- Opening Delimiter -

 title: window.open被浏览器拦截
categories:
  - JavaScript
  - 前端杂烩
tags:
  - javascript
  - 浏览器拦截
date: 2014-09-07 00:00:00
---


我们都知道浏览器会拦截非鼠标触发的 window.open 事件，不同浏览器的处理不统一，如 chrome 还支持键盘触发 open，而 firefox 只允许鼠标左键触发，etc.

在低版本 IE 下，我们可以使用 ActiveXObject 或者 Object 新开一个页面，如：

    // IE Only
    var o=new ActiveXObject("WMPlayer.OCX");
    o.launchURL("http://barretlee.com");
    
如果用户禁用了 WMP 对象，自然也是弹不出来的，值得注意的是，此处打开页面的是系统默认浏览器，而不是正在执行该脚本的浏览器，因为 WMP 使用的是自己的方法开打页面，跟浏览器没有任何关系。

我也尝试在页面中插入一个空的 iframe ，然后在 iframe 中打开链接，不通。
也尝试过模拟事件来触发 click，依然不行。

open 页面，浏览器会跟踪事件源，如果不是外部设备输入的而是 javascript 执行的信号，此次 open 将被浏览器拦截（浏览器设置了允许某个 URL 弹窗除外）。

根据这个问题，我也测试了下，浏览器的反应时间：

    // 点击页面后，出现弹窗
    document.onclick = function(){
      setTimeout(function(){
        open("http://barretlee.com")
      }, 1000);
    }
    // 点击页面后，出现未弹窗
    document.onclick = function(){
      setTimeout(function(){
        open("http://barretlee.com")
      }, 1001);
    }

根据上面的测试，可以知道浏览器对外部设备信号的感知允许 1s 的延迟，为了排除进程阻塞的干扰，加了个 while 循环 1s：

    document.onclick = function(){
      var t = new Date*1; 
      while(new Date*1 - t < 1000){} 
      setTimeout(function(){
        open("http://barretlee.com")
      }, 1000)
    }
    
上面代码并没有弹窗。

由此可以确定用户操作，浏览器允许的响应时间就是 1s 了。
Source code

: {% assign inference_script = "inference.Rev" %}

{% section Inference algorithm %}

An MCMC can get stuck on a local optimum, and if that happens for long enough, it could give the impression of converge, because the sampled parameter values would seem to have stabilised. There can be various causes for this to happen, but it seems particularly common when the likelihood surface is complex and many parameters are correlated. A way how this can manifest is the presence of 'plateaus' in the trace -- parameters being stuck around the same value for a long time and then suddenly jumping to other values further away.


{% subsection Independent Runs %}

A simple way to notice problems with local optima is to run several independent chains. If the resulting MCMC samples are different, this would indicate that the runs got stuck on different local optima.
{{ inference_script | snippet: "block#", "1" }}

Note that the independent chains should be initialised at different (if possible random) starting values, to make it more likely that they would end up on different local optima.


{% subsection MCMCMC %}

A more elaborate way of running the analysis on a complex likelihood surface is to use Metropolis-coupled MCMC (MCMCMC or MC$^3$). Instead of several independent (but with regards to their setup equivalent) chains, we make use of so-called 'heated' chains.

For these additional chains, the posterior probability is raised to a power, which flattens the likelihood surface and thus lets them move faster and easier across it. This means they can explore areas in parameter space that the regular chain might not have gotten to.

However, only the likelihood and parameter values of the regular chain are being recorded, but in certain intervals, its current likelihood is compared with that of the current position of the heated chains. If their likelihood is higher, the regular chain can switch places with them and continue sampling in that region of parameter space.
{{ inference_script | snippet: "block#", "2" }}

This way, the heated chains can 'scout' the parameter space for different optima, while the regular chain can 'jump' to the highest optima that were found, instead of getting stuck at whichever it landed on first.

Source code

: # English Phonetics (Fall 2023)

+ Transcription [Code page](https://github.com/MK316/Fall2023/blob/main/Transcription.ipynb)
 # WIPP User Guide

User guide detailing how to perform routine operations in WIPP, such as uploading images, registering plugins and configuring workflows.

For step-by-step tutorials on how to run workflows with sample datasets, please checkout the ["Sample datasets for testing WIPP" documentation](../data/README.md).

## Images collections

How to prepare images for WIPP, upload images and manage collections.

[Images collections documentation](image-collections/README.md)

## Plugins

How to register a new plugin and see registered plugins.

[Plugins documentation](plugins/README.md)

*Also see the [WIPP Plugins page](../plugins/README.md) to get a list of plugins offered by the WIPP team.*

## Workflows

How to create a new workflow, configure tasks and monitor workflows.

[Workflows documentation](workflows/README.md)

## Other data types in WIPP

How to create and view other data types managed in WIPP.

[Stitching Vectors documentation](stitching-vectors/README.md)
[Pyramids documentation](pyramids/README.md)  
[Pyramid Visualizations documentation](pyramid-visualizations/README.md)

- Closing Delimiter -

Write out every line of the data exactly, leaving nothing out.

 title: window.open被浏览器拦截
categories:
  - JavaScript
  - 前端杂烩
tags:
  - javascript
  - 浏览器拦截
date: 2014-09-07 00:00:00
---


我们都知道浏览器会拦截非鼠标触发的 window.open 事件，不同浏览器的处理不统一，如 chrome 还支持键盘触发 open，而 firefox 只允许鼠标左键触发，etc.

在低版本 IE 下，我们可以使用 ActiveXObject 或者 Object 新开一个页面，如：

    // IE Only
    var o=new ActiveXObject("WMPlayer.OCX");
    o.launchURL("http://barretlee.com");
    
如果用户禁用了 WMP 对象，自然也是弹不出来的，值得注意的是，此处打开页面的是系统默认浏览器，而不是正在执行该脚本的浏览器，因为 WMP 使用的是自己的方法开打页面，跟浏览器没有任何关系。

我也尝试在页面中插入一个空的 iframe ，然后在 iframe 中打开链接，不通。
也尝试过模拟事件来触发 click，依然不行。

open 页面，浏览器会跟踪事件源，如果不是外部设备输入的而是 javascript 执行的信号，此次 open 将被浏览器拦截（浏览器设置了允许某个 URL 弹窗除外）。

根据这个问题，我也测试了下，浏览器的反应时间：

    // 点击页面后，出现弹窗
    document.onclick = function(){
      setTimeout(function(){
        open("http://barretlee.com")
      }, 1000);
    }
    // 点击页面后，出现未弹窗
    document.onclick = function(){
      setTimeout(function(){
        open("http://barretlee.com")
      }, 1001);
    }

根据上面的测试，可以知道浏览器对外部设备信号的感知允许 1s 的延迟，为了排除进程阻塞的干扰，加了个 while 循环 1s：

    document.onclick = function(){
      var t = new Date*1; 
      while(new Date*1 - t < 1000){} 
      setTimeout(function(){
        open("http://barretlee.com")
      }, 1000)
    }
    
上面代码并没有弹窗。

由此可以确定用户操作，浏览器允许的响应时间就是 1s 了。
Source code

: {% assign inference_script = "inference.Rev" %}

{% section Inference algorithm %}

An MCMC can get stuck on a local optimum, and if that happens for long enough, it could give the impression of converge, because the sampled parameter values would seem to have stabilised. There can be various causes for this to happen, but it seems particularly common when the likelihood surface is complex and many parameters are correlated. A way how this can manifest is the presence of 'plateaus' in the trace -- parameters being stuck around the same value for a long time and then suddenly jumping to other values further away.


{% subsection Independent Runs %}

A simple way to notice problems with local optima is to run several independent chains. If the resulting MCMC samples are different, this would indicate that the runs got stuck on different local optima.
{{ inference_script | snippet: "block#", "1" }}

Note that the independent chains should be initialised at different (if possible random) starting values, to make it more likely that they would end up on different local optima.


{% subsection MCMCMC %}

A more elaborate way of running the analysis on a complex likelihood surface is to use Metropolis-coupled MCMC (MCMCMC or MC$^3$). Instead of several independent (but with regards to their setup equivalent) chains, we make use of so-called 'heated' chains.

For these additional chains, the posterior probability is raised to a power, which flattens the likelihood surface and thus lets them move faster and easier across it. This means they can explore areas in parameter space that the regular chain might not have gotten to.

However, only the likelihood and parameter values of the regular chain are being recorded, but in certain intervals, its current likelihood is compared with that of the current position of the heated chains. If their likelihood is higher, the regular chain can switch places with them and continue sampling in that region of parameter space.
{{ inference_script | snippet: "block#", "2" }}

This way, the heated chains can 'scout' the parameter space for different optima, while the regular chain can 'jump' to the highest optima that were found, instead of getting stuck at whichever it landed on first.

Source code

: # English Phonetics (Fall 2023)

+ Transcription [Code page](https://github.com/MK316/Fall2023/blob/main/Transcription.ipynb)
 # WIPP User Guide

User guide detailing how to perform routine operations in WIPP, such as uploading images, registering plugins and configuring workflows.

For step-by-step tutorials on how to run workflows with sample datasets, please checkout the ["Sample datasets for testing WIPP" documentation](../data/README.md).

## Images collections

How to prepare images for WIPP, upload images and manage collections.

[Images collections documentation](image-collections/README.md)

## Plugins

How to register a new plugin and see registered plugins.

[Plugins documentation](plugins/README.md)

*Also see the [WIPP Plugins page](../plugins/README.md) to get a list of plugins offered by the WIPP team.*

## Workflows

How to create a new workflow, configure tasks and monitor workflows.

[Workflows documentation](workflows/README.md)

## Other data types in WIPP

How to create and view other data types managed in WIPP.

[Stitching Vectors documentation](stitching-vectors/README.md)
[Pyramids documentation](pyramids/README.md)  
[Pyramid Visualizations documentation](pyramid-visualizations/README.md)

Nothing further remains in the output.